Nascido em Nova York e criado na França, o escritor estudou na Universidade Yale
(EUA) antes de se dedicar a
ações humanitárias. O próximo
passo foi um mergulho em pesquisas de campo que o levaram
a locais como Ucrânia, Stalingrado (atual Volgogrado) e Polônia. Também se dedicou à literatura sobre o assunto, dando
preferência à abordagem dos
novos historiadores.
(MS)
FOLHA - Max Aue, o personagem
do seu livro, é um oficial nazista intelectual, complexo e ambíguo.

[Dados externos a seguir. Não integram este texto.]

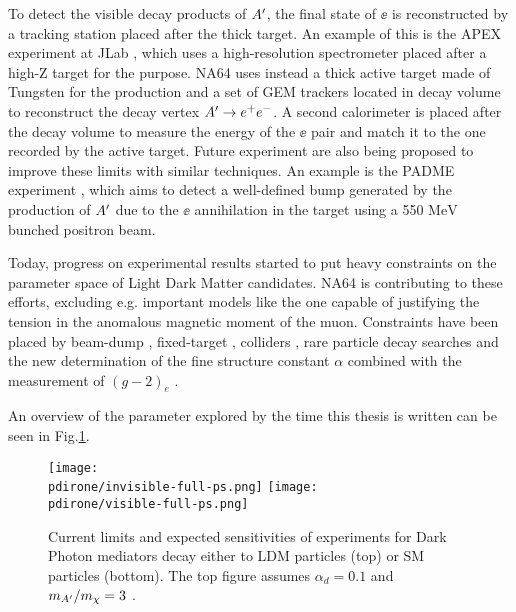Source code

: To detect the visible decay products of $A'$, the final state of $\ee$ is reconstructed by a tracking station placed after the thick target. An example of this is the APEX experiment at JLab \cite{apex}, which uses a high-resolution spectrometer placed after a high-Z target for the purpose. NA64 uses instead a thick active target made of Tungsten for the production and a set of GEM trackers located in decay volume to reconstruct the decay vertex $A' \to e^+e^-$. A second calorimeter is placed after the decay volume to measure the energy of the $\ee$ pair and match it to the one recorded by the active target. Future experiment are also being proposed to improve these limits with similar techniques. An example is the PADME experiment \cite{Chiodini:2020gdj}, which aims to detect a well-defined bump generated by the production of $A'$ due to the $\ee$ annihilation in the target using a 550 $\si{\mega\electronvolt}$ bunched positron beam.

Today, progress on experimental results started to put heavy constraints on the parameter space of Light Dark Matter candidates. NA64 is contributing to these efforts, excluding e.g. important models like the one capable of justifying the tension in the anomalous magnetic moment of the muon. Constraints have been placed by beam-dump \cite{jdb, charm, PhysRevLett.59.755, e137, konaka, PhysRevLett.67.2942, dav,  ath, nomad, e787, essig1, blum,sg1, blum1, sarah1}, fixed-target \cite{apex,merkel,merkel1}, colliders \cite{babar, curt, babar1}, rare particle decay searches \cite{sindrum, kloe, sg2, kloe2, wasa, hades, phenix, e949, na48, pol, kloe3} and the new determination of the fine structure constant $\alpha$ combined with the measurement of $(g-2)_e$ \cite{Parker191,PhysRevLett.100.120801}.

An overview of the parameter explored by the time this thesis is written can be seen in Fig.\ref{fig:dmplane-overview}.

\begin{figure}[bth!]
  \centering
  \texttt{[image: \\pdirone/invisible-full-ps.png]}
  \texttt{[image: \\pdirone/visible-full-ps.png]}
  \caption[Current exclusion limit and project for Dark Photon in the physics community]{Current limits and expected sensitivities of experiments for Dark Photon mediators decay either to LDM particles (top) or SM particles (bottom). The top figure assumes $\alpha_d = 0.1$ and $m_{A'}/m_{\chi} = 3$ \cite{pbc-book}.}
  \label{fig:dmplane-overview}
\end{figure}  

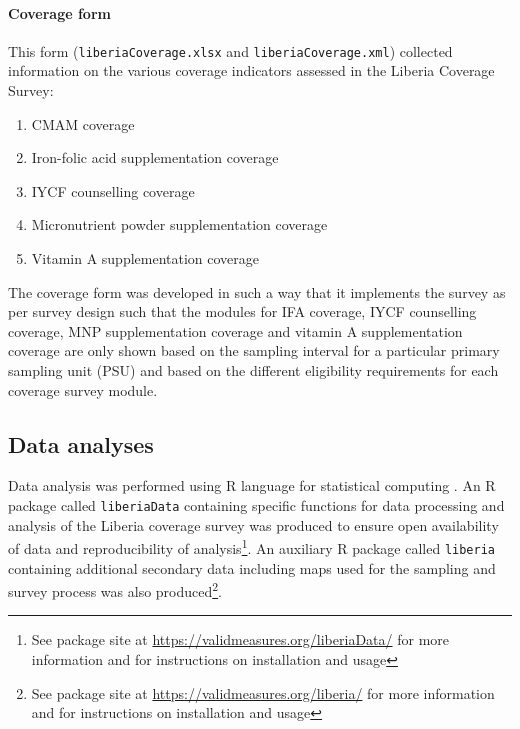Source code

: \documentclass[12pt,a4paper]{article}
\let\oldparagraph\paragraph
\renewcommand{\paragraph}[1]{\oldparagraph{#1}\mbox{}}
\begin{document}
\hypertarget{coverage-form}{%
\paragraph{Coverage form}\label{coverage-form}}

This form (\texttt{liberiaCoverage.xlsx} and \texttt{liberiaCoverage.xml}) collected information on the various coverage indicators assessed in the Liberia Coverage Survey:

\begin{enumerate}
\def\labelenumi{\arabic{enumi}.}
\item
  CMAM coverage
\item
  Iron-folic acid supplementation coverage
\item
  IYCF counselling coverage
\item
  Micronutrient powder supplementation coverage
\item
  Vitamin A supplementation coverage
\end{enumerate}

The coverage form was developed in such a way that it implements the survey as per survey design such that the modules for IFA coverage, IYCF counselling coverage, MNP supplementation coverage and vitamin A supplementation coverage are only shown based on the sampling interval for a particular primary sampling unit (PSU) and based on the different eligibility requirements for each coverage survey module.

\hypertarget{data-analyses}{%
\subsection{Data analyses}\label{data-analyses}}

Data analysis was performed using R language for statistical computing \citep{R:2019rr}. An R package called \texttt{liberiaData} containing specific functions for data processing and analysis of the Liberia coverage survey was produced to ensure open availability of data and reproducibility of analysis\footnote{See package site at \url{https://validmeasures.org/liberiaData/} for more information and for instructions on installation and usage}. An auxiliary R package called \texttt{liberia} containing additional secondary data including maps used for the sampling and survey process was also produced\footnote{See package site at \url{https://validmeasures.org/liberia/} for more information and for instructions on installation and usage}.
\end{document}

Muito diferente do personagem retratado por Hannah Arendt em
"Eichmann em Jerusalém", que era
apenas um burocrata medíocre...
LITTELL - É verdade que são
completamente diferentes.
Eichmann não poderia falar sobre as coisas que se passaram
da mesma maneira que Max.
Tipos como Eichmann ou Rudolf Hess são capazes apenas de
produzir um discurso absolutamente vazio. Queria um narrador que se desse conta da realidade estando no interior dos fatos. É por isso que optei por um
narrador que não fosse realista.
Isso me permitiu ter alguém ao
mesmo tempo dentro do sistema e que fosse capaz de observá-lo friamente, explicá-lo. Um
nazista que fale assim é uma invenção puramente literária.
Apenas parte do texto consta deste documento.